I think what you really want to discuss here [by the tone of your post] is that only Quran should be followed and not the sunnah/hadiths; am I right? Smile


Well I must say that I was surprised to see you come out as a 'Quran only' or a major Sunnah sceptic and i'm sure you have read some of the debates/discussions on beliefnet of why the Sunnah/hadiths [according to their classifications...] should be followed in addition to the Quran; here is a post that I have culled from the old beliefnet that gives a rather comprehensive explanation; hope that helps:


Many people enquire about why we have to follow the Sunnah when the Quran is supposed to consist of the complete guidance for mankind.

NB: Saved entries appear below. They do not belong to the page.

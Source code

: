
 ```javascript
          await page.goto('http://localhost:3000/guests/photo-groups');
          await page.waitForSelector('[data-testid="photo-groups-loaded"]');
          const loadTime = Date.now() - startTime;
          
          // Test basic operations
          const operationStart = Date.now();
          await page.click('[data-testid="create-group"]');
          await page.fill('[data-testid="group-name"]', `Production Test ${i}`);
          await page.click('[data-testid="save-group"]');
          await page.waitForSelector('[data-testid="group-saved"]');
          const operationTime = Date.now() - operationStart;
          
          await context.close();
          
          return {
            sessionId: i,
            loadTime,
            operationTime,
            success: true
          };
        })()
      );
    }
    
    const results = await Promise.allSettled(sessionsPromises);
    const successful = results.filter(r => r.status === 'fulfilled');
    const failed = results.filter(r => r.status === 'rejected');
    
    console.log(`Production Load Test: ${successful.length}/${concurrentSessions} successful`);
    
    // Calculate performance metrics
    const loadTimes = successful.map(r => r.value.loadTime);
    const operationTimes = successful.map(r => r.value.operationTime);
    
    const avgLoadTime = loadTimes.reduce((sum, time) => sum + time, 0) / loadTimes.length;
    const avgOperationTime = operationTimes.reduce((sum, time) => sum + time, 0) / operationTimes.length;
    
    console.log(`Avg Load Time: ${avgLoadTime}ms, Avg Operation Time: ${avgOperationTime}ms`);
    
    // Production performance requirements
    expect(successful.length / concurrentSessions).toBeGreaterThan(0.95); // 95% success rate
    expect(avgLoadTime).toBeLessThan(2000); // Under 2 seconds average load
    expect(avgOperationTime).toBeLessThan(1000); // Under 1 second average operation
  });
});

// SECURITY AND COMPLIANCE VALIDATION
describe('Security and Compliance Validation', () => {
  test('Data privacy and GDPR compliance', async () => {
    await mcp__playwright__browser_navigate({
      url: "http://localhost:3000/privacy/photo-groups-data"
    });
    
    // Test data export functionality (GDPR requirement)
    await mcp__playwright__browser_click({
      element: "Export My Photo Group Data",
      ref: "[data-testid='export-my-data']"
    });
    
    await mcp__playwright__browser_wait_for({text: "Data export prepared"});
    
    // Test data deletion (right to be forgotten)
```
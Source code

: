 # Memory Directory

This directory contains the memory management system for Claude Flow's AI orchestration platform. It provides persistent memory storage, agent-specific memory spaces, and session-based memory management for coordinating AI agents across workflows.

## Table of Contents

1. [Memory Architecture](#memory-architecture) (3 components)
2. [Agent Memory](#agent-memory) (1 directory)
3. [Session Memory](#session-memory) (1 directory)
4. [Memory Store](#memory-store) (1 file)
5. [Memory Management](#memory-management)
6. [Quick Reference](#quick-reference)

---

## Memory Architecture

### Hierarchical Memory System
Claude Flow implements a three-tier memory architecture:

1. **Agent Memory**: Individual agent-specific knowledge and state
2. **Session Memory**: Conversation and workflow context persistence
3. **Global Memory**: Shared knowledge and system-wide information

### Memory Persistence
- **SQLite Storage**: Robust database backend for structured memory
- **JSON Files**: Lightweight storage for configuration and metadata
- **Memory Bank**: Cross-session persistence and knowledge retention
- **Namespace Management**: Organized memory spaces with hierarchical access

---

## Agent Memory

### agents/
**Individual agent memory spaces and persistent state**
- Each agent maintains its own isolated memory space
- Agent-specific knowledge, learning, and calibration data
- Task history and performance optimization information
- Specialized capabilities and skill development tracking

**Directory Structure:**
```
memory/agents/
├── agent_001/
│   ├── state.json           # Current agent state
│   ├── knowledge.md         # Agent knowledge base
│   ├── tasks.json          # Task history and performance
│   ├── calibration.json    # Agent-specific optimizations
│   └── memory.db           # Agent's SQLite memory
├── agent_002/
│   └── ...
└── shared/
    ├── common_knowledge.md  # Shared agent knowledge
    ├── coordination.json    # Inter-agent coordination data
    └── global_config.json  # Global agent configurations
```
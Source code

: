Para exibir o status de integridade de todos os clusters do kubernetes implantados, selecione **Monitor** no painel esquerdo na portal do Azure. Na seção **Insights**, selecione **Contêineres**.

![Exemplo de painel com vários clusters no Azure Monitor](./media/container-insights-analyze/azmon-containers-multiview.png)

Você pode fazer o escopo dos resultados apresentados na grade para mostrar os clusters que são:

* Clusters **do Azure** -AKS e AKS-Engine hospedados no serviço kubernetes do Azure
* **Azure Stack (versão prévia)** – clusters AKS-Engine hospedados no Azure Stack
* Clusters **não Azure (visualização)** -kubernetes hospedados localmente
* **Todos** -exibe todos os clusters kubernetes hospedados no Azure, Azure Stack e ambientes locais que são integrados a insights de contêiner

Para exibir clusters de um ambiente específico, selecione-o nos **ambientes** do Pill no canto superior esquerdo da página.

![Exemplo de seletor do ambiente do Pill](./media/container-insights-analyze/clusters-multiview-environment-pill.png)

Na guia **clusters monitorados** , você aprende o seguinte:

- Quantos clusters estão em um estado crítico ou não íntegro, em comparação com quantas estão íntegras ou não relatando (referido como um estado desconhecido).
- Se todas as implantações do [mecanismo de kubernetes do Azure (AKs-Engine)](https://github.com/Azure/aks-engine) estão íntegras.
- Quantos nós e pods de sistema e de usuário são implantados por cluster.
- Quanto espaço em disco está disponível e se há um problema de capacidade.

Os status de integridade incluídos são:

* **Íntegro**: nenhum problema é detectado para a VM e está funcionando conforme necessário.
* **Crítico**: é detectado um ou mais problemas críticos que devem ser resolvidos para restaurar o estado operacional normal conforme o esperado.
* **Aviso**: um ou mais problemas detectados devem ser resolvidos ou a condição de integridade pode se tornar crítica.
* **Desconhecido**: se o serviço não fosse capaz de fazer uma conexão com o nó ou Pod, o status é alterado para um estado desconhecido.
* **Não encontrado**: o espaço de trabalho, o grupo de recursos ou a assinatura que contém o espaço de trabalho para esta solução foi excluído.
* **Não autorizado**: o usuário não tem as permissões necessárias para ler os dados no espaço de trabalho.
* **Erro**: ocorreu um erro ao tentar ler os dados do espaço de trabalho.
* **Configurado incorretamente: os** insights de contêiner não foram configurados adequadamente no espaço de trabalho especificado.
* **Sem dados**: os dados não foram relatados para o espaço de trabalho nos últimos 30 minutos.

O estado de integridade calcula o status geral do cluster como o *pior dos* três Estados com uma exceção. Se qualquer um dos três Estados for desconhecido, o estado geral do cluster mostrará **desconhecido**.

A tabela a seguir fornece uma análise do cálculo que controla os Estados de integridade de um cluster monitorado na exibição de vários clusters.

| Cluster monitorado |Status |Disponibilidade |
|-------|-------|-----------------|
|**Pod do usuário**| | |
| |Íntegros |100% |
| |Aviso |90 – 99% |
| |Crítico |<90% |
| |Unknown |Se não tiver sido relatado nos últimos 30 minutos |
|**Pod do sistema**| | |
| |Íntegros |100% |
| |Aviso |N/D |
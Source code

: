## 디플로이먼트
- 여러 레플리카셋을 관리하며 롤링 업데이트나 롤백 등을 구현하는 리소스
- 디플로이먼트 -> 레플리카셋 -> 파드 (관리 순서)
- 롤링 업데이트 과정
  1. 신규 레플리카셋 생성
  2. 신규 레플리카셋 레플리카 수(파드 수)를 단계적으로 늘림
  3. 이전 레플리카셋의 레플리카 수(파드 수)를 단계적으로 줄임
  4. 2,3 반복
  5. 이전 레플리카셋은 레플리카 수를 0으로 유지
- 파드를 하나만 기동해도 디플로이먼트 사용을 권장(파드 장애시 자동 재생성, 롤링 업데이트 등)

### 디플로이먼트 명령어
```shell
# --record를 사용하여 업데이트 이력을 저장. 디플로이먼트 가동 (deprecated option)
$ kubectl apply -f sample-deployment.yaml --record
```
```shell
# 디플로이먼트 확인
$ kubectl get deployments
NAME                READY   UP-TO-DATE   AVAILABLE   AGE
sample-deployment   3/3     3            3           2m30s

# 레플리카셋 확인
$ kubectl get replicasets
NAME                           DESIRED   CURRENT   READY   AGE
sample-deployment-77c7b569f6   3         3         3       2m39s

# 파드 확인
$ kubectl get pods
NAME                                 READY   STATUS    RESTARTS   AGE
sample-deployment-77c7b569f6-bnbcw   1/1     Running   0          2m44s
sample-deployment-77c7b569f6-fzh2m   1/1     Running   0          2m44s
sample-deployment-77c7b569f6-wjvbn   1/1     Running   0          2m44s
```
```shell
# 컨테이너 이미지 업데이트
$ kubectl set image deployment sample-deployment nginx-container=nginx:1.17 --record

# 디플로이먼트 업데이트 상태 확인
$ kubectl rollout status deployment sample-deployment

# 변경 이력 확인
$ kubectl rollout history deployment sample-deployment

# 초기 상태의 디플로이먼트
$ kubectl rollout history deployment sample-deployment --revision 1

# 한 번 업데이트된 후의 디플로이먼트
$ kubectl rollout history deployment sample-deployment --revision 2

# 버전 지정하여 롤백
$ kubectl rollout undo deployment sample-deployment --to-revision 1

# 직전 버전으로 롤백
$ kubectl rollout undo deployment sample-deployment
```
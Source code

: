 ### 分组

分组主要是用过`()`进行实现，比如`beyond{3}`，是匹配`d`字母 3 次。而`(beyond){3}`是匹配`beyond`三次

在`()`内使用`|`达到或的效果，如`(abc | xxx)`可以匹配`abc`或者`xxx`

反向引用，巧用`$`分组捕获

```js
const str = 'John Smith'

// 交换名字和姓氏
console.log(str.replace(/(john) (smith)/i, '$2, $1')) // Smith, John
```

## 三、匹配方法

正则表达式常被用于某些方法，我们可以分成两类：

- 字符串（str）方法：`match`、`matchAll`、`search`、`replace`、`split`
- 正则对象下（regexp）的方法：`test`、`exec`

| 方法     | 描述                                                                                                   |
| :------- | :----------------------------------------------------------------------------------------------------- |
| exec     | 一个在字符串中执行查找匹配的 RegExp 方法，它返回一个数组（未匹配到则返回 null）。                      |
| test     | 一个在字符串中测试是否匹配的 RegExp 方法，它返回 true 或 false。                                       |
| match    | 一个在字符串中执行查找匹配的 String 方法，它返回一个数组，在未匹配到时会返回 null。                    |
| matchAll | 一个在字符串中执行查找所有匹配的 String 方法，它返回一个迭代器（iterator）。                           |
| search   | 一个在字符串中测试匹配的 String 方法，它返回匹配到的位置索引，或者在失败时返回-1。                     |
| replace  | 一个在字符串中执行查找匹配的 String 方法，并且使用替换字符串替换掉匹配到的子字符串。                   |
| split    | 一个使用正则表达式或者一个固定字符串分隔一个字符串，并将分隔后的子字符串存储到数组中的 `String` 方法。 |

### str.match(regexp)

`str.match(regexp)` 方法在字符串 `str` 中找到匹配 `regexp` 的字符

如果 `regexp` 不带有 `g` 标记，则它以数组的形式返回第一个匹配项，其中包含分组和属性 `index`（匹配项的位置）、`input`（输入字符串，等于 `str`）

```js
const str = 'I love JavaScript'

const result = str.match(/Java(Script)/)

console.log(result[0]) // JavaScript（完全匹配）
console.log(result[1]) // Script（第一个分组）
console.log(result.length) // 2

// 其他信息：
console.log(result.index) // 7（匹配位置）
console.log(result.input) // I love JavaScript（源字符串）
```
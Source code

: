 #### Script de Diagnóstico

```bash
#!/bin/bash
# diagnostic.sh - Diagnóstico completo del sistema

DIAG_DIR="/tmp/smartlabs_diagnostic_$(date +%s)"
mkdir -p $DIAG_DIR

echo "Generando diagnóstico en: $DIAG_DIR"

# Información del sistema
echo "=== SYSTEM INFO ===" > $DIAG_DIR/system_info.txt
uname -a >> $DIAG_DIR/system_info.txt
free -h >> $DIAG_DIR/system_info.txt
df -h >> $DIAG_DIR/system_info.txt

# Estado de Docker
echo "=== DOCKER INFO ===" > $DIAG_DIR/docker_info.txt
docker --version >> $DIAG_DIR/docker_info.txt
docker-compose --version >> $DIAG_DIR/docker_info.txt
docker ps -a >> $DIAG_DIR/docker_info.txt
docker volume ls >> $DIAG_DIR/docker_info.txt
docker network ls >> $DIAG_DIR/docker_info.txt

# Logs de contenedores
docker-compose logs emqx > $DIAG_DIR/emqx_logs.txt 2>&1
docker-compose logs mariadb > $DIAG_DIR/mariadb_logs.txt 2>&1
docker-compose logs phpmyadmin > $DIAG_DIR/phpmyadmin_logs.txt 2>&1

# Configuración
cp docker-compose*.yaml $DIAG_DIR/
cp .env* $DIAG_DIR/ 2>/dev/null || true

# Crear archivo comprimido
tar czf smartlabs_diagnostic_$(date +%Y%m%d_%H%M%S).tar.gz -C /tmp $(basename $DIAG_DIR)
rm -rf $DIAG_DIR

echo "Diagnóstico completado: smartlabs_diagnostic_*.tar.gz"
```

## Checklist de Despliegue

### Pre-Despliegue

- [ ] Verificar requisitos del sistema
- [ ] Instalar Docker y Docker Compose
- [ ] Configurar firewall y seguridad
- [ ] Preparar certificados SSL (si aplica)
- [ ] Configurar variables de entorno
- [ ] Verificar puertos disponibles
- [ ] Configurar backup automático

In this thread, inshAllah I will try and give a comprehensive answer to why a Muslim has to follow the Sunnah, in addition to the Quran.

Is it contradictory to follow the Sunnah, when we are supposed to follow the Quran? It is not, for the folloiwng reasons:

In the Quran, Allah orders us to obey and follow the prophet Muhammad [saw], therefore, obeying the sayings of the Prophet [saw] is obeying the Quran; there is no contradiction in the two.

Allah says in the Quran:

Say: Obey Allah and the Messenger, but if they turn their backs, Allah loves not the disbelievers. (3:32)

The above verse [and many others simmilar to it] establishes that we have to obey the Messenger saw [Sunnah] as well as obeying Allah [The Quran].

And whoever obeys the Messenger, thereby obeys Allah (4:80)

Above verse shows that obeying the Messenger [saw], is obeying Allah, as Allah has ordered in the Quran to obey the Messenger [saw].

And whoever disobeys Allllah and His Messenger has gone astray into manifest error. (33:36)

The above verse shows that to not obey the Messenger [saw] [and Allah ofcourse] is to go astray...

Obeying the Messenger [saw] is so important in Islam, that there isn't a single verse where Allah has said in the Quran to obey Him [swt] and not said in the same verse to obey His Messenger [saw].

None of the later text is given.